**Work task:** Reproduce all entries word for word.
---*---
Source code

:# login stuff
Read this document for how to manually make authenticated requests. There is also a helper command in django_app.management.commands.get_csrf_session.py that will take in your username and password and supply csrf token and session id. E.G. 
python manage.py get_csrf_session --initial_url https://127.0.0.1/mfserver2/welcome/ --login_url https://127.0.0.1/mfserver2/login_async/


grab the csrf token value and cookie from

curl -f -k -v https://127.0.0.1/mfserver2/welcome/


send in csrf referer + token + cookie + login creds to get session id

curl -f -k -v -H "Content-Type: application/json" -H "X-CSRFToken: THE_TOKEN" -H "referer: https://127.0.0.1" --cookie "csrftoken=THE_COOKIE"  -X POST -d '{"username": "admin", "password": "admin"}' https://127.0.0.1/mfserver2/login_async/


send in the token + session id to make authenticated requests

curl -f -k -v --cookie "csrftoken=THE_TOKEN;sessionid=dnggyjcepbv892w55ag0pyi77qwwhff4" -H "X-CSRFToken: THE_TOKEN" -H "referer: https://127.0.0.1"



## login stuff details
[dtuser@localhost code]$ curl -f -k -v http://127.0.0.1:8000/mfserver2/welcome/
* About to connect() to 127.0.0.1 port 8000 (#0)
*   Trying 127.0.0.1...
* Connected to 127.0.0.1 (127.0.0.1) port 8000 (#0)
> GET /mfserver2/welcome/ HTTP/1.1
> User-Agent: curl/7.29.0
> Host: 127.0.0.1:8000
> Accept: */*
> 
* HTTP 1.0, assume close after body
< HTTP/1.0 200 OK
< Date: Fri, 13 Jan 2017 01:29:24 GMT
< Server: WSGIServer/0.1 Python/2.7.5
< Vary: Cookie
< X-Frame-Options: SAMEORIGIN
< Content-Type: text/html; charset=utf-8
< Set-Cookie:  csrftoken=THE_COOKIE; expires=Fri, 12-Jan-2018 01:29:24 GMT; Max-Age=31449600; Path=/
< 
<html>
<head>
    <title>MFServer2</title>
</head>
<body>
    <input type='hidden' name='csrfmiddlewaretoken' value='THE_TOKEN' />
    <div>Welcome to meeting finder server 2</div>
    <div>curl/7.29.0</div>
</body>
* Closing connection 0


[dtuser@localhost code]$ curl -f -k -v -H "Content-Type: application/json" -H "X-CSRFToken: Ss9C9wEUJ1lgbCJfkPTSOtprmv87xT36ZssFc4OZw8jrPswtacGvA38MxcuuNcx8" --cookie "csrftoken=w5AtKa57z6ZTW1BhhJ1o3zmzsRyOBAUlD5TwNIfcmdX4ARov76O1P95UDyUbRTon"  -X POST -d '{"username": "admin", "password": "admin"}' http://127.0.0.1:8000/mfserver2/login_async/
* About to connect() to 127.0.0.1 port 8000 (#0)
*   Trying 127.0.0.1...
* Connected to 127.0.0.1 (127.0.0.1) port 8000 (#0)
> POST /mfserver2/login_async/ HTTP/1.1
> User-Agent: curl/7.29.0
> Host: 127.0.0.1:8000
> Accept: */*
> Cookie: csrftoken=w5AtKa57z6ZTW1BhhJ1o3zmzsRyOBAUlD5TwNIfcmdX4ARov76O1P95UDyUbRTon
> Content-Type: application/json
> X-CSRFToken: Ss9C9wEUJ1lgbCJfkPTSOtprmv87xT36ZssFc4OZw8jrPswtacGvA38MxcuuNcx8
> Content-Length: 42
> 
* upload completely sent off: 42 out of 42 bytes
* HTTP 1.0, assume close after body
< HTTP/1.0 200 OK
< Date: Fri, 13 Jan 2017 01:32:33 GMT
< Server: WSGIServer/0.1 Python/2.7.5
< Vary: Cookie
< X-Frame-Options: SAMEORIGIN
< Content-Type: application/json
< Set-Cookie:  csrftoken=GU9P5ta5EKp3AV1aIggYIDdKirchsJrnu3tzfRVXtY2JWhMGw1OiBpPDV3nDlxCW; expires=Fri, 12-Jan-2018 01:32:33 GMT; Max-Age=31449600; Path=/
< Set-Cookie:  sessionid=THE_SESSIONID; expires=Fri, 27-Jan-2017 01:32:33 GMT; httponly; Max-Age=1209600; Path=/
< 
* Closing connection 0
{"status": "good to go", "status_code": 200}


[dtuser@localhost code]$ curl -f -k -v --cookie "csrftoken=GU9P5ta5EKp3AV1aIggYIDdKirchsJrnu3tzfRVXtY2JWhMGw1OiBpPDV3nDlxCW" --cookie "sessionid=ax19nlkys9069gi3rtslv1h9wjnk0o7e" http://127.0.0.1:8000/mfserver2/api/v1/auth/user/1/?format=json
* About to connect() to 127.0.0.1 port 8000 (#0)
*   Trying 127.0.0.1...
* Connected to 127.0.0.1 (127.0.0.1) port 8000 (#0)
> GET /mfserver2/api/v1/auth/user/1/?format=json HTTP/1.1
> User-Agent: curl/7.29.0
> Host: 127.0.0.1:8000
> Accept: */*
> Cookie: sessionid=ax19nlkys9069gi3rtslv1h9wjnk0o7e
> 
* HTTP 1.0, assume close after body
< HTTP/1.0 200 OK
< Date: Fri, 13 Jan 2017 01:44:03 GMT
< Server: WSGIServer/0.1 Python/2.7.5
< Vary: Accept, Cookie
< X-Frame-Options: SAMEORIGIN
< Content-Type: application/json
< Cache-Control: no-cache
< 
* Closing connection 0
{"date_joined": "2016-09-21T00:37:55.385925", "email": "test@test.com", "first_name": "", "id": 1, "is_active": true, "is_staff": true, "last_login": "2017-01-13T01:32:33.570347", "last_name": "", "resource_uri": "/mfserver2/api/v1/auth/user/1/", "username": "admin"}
---*---
**Solved exercise:**
Source code

:# login stuff
Read this document for how to manually make authenticated requests. There is also a helper command in django_app.management.commands.get_csrf_session.py that will take in your username and password and supply csrf token and session id. E.G. 
python manage.py get_csrf_session --initial_url https://127.0.0.1/mfserver2/welcome/ --login_url https://127.0.0.1/mfserver2/login_async/


grab the csrf token value and cookie from

curl -f -k -v https://127.0.0.1/mfserver2/welcome/


send in csrf referer + token + cookie + login creds to get session id

curl -f -k -v -H "Content-Type: application/json" -H "X-CSRFToken: THE_TOKEN" -H "referer: https://127.0.0.1" --cookie "csrftoken=THE_COOKIE"  -X POST -d '{"username": "admin", "password": "admin"}' https://127.0.0.1/mfserver2/login_async/


send in the token + session id to make authenticated requests

curl -f -k -v --cookie "csrftoken=THE_TOKEN;sessionid=dnggyjcepbv892w55ag0pyi77qwwhff4" -H "X-CSRFToken: THE_TOKEN" -H "referer: https://127.0.0.1"



## login stuff details
[dtuser@localhost code]$ curl -f -k -v http://127.0.0.1:8000/mfserver2/welcome/
* About to connect() to 127.0.0.1 port 8000 (#0)
*   Trying 127.0.0.1...
* Connected to 127.0.0.1 (127.0.0.1) port 8000 (#0)
> GET /mfserver2/welcome/ HTTP/1.1
> User-Agent: curl/7.29.0
> Host: 127.0.0.1:8000
> Accept: */*
> 
* HTTP 1.0, assume close after body
< HTTP/1.0 200 OK
< Date: Fri, 13 Jan 2017 01:29:24 GMT
< Server: WSGIServer/0.1 Python/2.7.5
< Vary: Cookie
< X-Frame-Options: SAMEORIGIN
< Content-Type: text/html; charset=utf-8
< Set-Cookie:  csrftoken=THE_COOKIE; expires=Fri, 12-Jan-2018 01:29:24 GMT; Max-Age=31449600; Path=/
< 
<html>
<head>
    <title>MFServer2</title>
</head>
<body>
    <input type='hidden' name='csrfmiddlewaretoken' value='THE_TOKEN' />
    <div>Welcome to meeting finder server 2</div>
    <div>curl/7.29.0</div>
</body>
* Closing connection 0


[dtuser@localhost code]$ curl -f -k -v -H "Content-Type: application/json" -H "X-CSRFToken: Ss9C9wEUJ1lgbCJfkPTSOtprmv87xT36ZssFc4OZw8jrPswtacGvA38MxcuuNcx8" --cookie "csrftoken=w5AtKa57z6ZTW1BhhJ1o3zmzsRyOBAUlD5TwNIfcmdX4ARov76O1P95UDyUbRTon"  -X POST -d '{"username": "admin", "password": "admin"}' http://127.0.0.1:8000/mfserver2/login_async/
* About to connect() to 127.0.0.1 port 8000 (#0)
*   Trying 127.0.0.1...
* Connected to 127.0.0.1 (127.0.0.1) port 8000 (#0)
> POST /mfserver2/login_async/ HTTP/1.1
> User-Agent: curl/7.29.0
> Host: 127.0.0.1:8000
> Accept: */*
> Cookie: csrftoken=w5AtKa57z6ZTW1BhhJ1o3zmzsRyOBAUlD5TwNIfcmdX4ARov76O1P95UDyUbRTon
> Content-Type: application/json
> X-CSRFToken: Ss9C9wEUJ1lgbCJfkPTSOtprmv87xT36ZssFc4OZw8jrPswtacGvA38MxcuuNcx8
> Content-Length: 42
> 
* upload completely sent off: 42 out of 42 bytes
* HTTP 1.0, assume close after body
< HTTP/1.0 200 OK
< Date: Fri, 13 Jan 2017 01:32:33 GMT
< Server: WSGIServer/0.1 Python/2.7.5
< Vary: Cookie
< X-Frame-Options: SAMEORIGIN
< Content-Type: application/json
< Set-Cookie:  csrftoken=GU9P5ta5EKp3AV1aIggYIDdKirchsJrnu3tzfRVXtY2JWhMGw1OiBpPDV3nDlxCW; expires=Fri, 12-Jan-2018 01:32:33 GMT; Max-Age=31449600; Path=/
< Set-Cookie:  sessionid=THE_SESSIONID; expires=Fri, 27-Jan-2017 01:32:33 GMT; httponly; Max-Age=1209600; Path=/
< 
* Closing connection 0
{"status": "good to go", "status_code": 200}


[dtuser@localhost code]$ curl -f -k -v --cookie "csrftoken=GU9P5ta5EKp3AV1aIggYIDdKirchsJrnu3tzfRVXtY2JWhMGw1OiBpPDV3nDlxCW" --cookie "sessionid=ax19nlkys9069gi3rtslv1h9wjnk0o7e" http://127.0.0.1:8000/mfserver2/api/v1/auth/user/1/?format=json
* About to connect() to 127.0.0.1 port 8000 (#0)
*   Trying 127.0.0.1...
* Connected to 127.0.0.1 (127.0.0.1) port 8000 (#0)
> GET /mfserver2/api/v1/auth/user/1/?format=json HTTP/1.1
> User-Agent: curl/7.29.0
> Host: 127.0.0.1:8000
> Accept: */*
> Cookie: sessionid=ax19nlkys9069gi3rtslv1h9wjnk0o7e
> 
* HTTP 1.0, assume close after body
< HTTP/1.0 200 OK
< Date: Fri, 13 Jan 2017 01:44:03 GMT
< Server: WSGIServer/0.1 Python/2.7.5
< Vary: Accept, Cookie
< X-Frame-Options: SAMEORIGIN
< Content-Type: application/json
< Cache-Control: no-cache
< 
* Closing connection 0
{"date_joined": "2016-09-21T00:37:55.385925", "email": "test@test.com", "first_name": "", "id": 1, "is_active": true, "is_staff": true, "last_login": "2017-01-13T01:32:33.570347", "last_name": "", "resource_uri": "/mfserver2/api/v1/auth/user/1/", "username": "admin"}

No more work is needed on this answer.